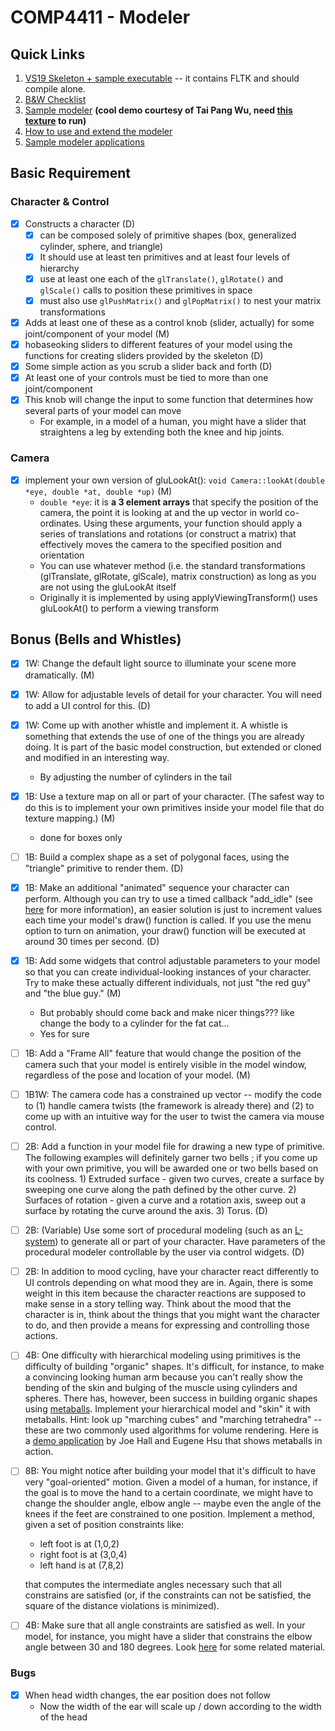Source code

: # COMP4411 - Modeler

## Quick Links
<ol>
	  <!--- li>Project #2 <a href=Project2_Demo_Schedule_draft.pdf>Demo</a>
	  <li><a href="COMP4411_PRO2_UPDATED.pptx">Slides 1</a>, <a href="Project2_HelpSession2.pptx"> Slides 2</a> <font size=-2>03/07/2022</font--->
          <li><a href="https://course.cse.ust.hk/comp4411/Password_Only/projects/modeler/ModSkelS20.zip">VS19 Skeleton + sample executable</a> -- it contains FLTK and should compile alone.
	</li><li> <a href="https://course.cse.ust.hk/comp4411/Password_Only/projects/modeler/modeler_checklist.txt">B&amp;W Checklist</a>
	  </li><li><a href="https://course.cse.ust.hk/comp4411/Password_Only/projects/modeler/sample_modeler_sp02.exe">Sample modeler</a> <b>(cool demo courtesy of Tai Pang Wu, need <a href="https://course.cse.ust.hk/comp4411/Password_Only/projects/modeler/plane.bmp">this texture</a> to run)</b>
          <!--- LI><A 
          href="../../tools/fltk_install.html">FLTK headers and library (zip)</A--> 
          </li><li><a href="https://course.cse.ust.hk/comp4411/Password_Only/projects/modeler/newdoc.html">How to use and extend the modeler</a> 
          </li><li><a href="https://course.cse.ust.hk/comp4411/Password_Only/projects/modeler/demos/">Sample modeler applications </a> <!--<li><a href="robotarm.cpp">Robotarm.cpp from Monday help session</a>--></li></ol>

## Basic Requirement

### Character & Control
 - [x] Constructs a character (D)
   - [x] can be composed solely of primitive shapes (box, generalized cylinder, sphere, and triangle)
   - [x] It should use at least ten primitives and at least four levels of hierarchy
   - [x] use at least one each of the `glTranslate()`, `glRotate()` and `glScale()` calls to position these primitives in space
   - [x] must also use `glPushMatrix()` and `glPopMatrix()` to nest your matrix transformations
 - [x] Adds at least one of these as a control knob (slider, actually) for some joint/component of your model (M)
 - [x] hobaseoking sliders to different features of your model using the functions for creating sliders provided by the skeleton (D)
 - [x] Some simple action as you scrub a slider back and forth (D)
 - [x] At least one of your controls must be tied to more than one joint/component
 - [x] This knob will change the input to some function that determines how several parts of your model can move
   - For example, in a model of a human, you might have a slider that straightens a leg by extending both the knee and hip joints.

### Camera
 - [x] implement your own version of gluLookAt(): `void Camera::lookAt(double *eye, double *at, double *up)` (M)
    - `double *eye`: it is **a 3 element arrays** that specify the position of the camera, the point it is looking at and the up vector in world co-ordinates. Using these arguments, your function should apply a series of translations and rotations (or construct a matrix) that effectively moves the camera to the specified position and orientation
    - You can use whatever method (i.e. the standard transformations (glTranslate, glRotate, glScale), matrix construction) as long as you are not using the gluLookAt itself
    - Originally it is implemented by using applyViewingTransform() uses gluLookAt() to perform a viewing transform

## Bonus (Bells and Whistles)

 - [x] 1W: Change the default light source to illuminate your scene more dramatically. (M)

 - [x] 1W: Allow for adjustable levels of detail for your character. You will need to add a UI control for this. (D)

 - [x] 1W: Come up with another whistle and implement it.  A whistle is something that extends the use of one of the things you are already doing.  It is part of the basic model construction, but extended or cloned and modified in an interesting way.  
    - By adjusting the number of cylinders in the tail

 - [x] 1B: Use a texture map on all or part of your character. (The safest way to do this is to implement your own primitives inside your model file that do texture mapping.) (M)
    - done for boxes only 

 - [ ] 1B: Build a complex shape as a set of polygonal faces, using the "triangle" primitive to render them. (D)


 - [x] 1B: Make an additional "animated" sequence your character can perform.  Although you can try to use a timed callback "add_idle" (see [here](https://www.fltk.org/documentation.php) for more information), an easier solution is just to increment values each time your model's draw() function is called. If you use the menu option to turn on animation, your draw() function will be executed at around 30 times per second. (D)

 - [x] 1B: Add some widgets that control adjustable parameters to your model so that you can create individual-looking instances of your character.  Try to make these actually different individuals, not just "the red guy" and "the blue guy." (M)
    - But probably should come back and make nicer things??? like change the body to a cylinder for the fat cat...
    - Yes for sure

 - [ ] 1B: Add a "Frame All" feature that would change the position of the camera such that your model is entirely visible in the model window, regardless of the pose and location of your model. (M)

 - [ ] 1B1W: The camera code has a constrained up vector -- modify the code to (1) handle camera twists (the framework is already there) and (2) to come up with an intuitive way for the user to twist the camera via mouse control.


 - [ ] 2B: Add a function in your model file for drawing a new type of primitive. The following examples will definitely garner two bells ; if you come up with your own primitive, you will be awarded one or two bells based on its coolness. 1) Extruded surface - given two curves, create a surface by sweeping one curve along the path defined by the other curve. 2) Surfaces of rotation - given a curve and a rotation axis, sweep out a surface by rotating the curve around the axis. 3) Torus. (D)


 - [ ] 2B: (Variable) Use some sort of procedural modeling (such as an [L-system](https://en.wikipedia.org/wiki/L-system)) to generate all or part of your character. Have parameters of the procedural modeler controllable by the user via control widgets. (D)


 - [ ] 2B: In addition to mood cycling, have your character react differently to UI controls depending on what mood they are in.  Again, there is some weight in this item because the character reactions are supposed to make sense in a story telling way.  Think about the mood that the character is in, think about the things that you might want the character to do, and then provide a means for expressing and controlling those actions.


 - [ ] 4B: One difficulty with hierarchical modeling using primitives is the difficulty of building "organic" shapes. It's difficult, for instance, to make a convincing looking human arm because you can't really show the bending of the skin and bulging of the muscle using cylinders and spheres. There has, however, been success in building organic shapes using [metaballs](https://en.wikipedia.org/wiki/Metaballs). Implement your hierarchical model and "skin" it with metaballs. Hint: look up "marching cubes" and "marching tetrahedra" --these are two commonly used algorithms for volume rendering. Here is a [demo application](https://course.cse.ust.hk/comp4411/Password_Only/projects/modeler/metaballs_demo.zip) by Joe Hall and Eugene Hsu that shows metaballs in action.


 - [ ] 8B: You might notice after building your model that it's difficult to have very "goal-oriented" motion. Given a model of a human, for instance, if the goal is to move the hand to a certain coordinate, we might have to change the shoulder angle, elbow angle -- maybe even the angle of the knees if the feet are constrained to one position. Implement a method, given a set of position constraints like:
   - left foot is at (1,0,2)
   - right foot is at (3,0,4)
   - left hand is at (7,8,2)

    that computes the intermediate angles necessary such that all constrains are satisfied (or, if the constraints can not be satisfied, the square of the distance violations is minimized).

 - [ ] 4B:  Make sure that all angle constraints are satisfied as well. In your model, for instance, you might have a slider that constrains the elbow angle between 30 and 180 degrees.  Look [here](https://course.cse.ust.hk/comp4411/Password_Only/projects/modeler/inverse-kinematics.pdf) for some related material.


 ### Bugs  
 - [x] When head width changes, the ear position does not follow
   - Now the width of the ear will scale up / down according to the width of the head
· · ·
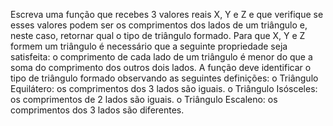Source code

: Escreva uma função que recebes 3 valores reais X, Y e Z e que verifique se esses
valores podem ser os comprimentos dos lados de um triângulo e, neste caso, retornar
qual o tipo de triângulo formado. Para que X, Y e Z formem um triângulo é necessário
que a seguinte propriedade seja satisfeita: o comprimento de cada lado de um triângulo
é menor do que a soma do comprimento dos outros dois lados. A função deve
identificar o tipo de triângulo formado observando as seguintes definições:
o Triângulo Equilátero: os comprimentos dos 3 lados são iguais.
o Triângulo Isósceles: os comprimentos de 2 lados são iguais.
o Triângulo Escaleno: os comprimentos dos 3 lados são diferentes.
· · ·
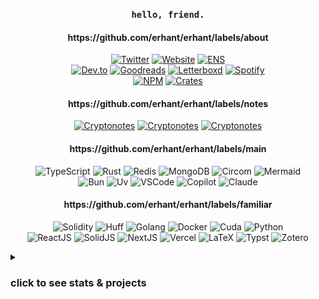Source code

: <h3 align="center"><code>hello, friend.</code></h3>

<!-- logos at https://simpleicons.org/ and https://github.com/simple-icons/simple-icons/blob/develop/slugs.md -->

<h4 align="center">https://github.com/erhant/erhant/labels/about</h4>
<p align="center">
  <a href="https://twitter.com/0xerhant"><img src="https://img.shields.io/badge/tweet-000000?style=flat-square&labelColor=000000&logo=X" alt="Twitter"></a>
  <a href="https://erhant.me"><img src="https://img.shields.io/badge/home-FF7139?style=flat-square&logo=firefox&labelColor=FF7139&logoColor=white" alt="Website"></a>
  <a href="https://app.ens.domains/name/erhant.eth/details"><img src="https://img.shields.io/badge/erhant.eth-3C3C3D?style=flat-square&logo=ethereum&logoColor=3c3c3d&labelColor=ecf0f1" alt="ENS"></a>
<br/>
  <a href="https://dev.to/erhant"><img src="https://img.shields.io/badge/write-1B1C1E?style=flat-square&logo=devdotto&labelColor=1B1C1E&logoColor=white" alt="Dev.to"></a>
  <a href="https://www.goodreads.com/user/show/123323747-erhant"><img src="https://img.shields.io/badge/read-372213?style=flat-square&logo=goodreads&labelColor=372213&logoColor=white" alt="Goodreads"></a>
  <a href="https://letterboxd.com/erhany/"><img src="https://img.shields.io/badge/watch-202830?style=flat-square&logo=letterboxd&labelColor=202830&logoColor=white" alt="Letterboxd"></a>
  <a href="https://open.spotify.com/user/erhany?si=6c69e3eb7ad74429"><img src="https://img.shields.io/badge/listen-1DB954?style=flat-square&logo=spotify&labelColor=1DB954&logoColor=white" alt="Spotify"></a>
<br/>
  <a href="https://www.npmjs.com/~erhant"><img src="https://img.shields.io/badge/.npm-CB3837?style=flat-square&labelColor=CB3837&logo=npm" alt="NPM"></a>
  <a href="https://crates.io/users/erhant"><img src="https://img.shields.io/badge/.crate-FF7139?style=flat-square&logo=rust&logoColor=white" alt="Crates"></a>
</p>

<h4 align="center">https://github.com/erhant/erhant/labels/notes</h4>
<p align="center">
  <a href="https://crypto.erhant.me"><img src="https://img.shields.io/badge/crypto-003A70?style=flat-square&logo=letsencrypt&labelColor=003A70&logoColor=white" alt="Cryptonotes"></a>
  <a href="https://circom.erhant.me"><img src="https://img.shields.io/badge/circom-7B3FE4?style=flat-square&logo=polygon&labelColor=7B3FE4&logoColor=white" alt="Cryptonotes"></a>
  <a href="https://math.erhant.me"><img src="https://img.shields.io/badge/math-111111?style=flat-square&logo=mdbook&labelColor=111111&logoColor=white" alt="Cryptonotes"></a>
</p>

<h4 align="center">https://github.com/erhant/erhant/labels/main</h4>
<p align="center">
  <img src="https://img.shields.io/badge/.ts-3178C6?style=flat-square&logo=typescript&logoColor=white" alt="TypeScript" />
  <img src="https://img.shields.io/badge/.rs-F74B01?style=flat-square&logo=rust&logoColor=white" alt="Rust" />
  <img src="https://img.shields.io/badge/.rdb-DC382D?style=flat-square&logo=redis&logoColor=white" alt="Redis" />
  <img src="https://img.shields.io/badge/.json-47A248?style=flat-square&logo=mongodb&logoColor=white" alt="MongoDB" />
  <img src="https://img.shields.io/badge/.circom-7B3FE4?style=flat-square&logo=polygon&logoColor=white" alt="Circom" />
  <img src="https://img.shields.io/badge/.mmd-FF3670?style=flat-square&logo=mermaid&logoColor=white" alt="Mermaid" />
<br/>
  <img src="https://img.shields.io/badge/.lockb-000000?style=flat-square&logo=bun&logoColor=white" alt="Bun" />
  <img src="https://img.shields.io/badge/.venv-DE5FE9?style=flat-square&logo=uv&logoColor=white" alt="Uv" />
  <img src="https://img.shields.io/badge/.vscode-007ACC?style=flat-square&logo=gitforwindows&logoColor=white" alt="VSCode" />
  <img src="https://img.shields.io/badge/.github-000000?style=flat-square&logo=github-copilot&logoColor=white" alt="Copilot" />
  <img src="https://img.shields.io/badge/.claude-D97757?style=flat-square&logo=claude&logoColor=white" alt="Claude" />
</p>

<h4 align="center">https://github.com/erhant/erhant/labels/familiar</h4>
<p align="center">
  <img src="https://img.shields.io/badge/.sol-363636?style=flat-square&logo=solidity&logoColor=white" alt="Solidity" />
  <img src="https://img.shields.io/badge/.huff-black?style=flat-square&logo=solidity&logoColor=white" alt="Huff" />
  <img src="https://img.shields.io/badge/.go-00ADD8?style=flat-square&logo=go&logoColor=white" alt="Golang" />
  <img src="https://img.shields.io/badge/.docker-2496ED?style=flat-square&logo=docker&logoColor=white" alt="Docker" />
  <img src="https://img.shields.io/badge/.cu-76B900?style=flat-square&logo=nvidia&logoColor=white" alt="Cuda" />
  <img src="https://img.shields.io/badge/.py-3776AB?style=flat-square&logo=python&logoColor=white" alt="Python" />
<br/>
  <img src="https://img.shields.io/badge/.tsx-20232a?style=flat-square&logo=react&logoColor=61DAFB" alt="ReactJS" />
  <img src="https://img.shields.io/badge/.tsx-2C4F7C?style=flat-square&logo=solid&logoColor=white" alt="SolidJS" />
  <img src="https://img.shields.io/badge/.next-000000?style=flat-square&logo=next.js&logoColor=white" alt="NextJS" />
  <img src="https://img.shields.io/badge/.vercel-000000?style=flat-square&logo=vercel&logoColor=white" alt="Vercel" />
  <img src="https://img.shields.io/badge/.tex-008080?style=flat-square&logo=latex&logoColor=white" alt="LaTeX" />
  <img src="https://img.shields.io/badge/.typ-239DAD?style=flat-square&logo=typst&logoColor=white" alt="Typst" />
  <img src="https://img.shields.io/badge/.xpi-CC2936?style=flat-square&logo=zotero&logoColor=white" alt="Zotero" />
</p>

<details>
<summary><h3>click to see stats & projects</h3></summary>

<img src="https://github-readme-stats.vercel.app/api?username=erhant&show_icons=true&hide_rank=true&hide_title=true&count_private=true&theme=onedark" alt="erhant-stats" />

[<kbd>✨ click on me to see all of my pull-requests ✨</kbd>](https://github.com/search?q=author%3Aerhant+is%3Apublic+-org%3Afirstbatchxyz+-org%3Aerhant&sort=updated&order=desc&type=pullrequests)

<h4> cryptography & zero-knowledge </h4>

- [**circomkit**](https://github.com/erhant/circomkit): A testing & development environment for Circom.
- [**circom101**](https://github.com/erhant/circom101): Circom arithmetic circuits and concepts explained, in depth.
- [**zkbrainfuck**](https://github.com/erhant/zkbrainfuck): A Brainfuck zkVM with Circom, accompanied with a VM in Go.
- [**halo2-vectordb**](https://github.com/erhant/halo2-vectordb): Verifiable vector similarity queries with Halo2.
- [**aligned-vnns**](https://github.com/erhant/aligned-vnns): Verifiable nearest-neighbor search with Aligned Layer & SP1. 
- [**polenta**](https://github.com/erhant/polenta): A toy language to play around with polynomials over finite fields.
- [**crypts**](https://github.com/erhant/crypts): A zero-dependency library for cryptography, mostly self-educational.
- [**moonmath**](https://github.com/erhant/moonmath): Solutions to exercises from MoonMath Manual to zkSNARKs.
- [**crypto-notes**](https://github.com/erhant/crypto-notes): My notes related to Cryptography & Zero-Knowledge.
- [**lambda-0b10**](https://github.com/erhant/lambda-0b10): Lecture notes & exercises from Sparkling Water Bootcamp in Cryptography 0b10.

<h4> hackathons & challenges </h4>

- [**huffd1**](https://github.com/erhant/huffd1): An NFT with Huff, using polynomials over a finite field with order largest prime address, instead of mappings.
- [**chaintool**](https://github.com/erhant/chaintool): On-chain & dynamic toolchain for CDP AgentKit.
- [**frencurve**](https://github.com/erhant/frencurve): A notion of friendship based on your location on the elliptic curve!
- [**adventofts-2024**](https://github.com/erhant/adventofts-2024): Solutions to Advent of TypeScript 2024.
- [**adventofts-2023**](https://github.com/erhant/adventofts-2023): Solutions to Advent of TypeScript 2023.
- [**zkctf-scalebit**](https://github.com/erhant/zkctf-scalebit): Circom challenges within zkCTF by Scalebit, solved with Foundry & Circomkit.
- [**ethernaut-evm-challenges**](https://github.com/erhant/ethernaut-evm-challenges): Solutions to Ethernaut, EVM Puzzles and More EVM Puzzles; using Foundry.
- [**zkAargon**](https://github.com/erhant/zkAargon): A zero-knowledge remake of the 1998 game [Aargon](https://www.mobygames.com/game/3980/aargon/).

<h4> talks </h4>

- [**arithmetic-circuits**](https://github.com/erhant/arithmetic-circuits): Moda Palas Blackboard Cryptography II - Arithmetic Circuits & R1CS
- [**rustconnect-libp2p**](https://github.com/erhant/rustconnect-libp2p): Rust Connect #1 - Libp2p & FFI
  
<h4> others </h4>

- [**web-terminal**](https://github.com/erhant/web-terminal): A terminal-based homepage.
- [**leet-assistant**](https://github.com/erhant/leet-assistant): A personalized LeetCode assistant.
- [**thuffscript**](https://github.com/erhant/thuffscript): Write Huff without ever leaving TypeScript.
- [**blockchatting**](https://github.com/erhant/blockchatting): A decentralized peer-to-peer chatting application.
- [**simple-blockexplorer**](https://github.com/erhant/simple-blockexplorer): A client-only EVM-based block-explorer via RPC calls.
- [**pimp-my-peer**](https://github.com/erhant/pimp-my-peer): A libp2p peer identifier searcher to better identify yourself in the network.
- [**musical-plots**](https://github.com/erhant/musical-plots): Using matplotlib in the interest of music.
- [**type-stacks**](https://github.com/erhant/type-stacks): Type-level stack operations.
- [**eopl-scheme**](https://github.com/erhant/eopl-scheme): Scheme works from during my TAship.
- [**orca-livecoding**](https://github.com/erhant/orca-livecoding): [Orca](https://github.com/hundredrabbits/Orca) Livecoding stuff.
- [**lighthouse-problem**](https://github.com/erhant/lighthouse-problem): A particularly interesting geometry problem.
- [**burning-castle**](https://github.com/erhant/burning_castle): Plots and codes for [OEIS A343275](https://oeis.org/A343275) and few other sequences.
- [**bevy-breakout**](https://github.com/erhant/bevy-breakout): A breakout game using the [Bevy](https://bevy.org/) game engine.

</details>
· · ·
ABOUT THIS TASK -> In the listing above, find the line with "- [**web-terminal**](https://github.com/erhant/web-terminal): A" and the line with "peer-to-peer chatting application."; set down exactly those two lines and every line between them, nothing more.

RESPONSE TO THIS TASK ->
- [**web-terminal**](https://github.com/erhant/web-terminal): A terminal-based homepage.
- [**leet-assistant**](https://github.com/erhant/leet-assistant): A personalized LeetCode assistant.
- [**thuffscript**](https://github.com/erhant/thuffscript): Write Huff without ever leaving TypeScript.
- [**blockchatting**](https://github.com/erhant/blockchatting): A decentralized peer-to-peer chatting application.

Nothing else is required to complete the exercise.